To Thee the last refuge of virtue designed,
Shall fly from all nations the best of mankind;
There grateful to heaven with transport shall bring
To Jesus, the author of nations will sing.
I just found this amazing recording of Murillo's Lesson at this website, bee mp3, performed by Jimmy Wofford & the Churchmen. They have a pretty impressive website format, making tons of recordings from WFMU & old 78s free online, easy to download, & easy to embed:
Jimmy Wofford and the Churchmen - Murillo's Lesson

Found at bee mp3 search engine

He sings the shapes first, as custom with shape-note songs. There's several videos on the Youtubes of the Sacred Harp version:


jessica said...

I had never really sung this song outside of the south until about the last year or so. Now it keeps popping up at conventions -- and the occasional local singing. I've seen folks in some parts of Alabama sing only one verse and skip the notes altogether. I think this is what people do when they're leading it more out of obligation/expectation than out of a genuine appreciation for the tune.

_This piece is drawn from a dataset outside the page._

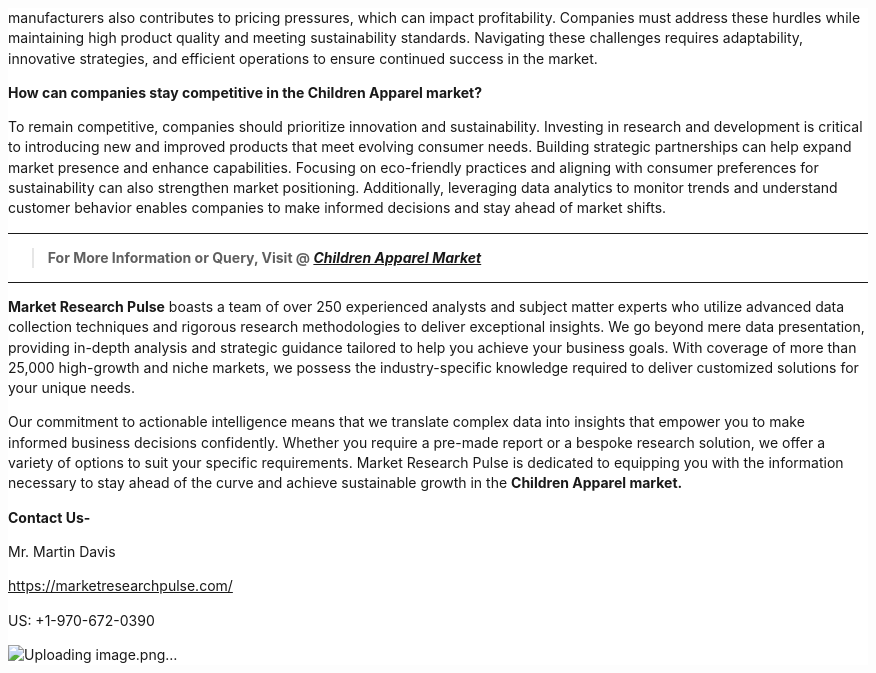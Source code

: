 manufacturers also contributes to pricing pressures, which can impact profitability. Companies must address these hurdles while maintaining high product quality and meeting sustainability standards. Navigating these challenges requires adaptability, innovative strategies, and efficient operations to ensure continued success in the market.</p><p><strong>How can companies stay competitive in the Children Apparel market?</strong></p><p>To remain competitive, companies should prioritize innovation and sustainability. Investing in research and development is critical to introducing new and improved products that meet evolving consumer needs. Building strategic partnerships can help expand market presence and enhance capabilities. Focusing on eco-friendly practices and aligning with consumer preferences for sustainability can also strengthen market positioning. Additionally, leveraging data analytics to monitor trends and understand customer behavior enables companies to make informed decisions and stay ahead of market shifts.</p><hr /><blockquote><p><strong>For More Information or Query, Visit @&nbsp;<em><a href="https://marketresearchpulse.com/report/65201/children-apparel-market?utm_source=Linkedin&utm_medium=022">Children Apparel Market</a></em></strong></p></blockquote><hr /><p><strong>Market Research Pulse</strong> boasts a team of over 250 experienced analysts and subject matter experts who utilize advanced data collection techniques and rigorous research methodologies to deliver exceptional insights. We go beyond mere data presentation, providing in-depth analysis and strategic guidance tailored to help you achieve your business goals. With coverage of more than 25,000 high-growth and niche markets, we possess the industry-specific knowledge required to deliver customized solutions for your unique needs.</p><p>Our commitment to actionable intelligence means that we translate complex data into insights that empower you to make informed business decisions confidently. Whether you require a pre-made report or a bespoke research solution, we offer a variety of options to suit your specific requirements. Market Research Pulse is dedicated to equipping you with the information necessary to stay ahead of the curve and achieve sustainable growth in the <strong>Children Apparel market.</strong></p><p><strong>Contact Us-</strong></p><p>Mr. Martin Davis</p><p>https://marketresearchpulse.com/</p><p>US: +1-970-672-0390</p>
![Uploading image.png…]()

And I swear that Jimmy Wofford actually sings "The gloom from the days of their head had retired."

David said...

LOL WTF! Amazing. Did Conlon Nancarrow do the piano part?
[composition major "humor"]

--David W. (Seattle)

Anonymous said...

Just so you know, Jimmy Wofford only played the piano in this recording. The lyrics were sang by Ronnie Turner.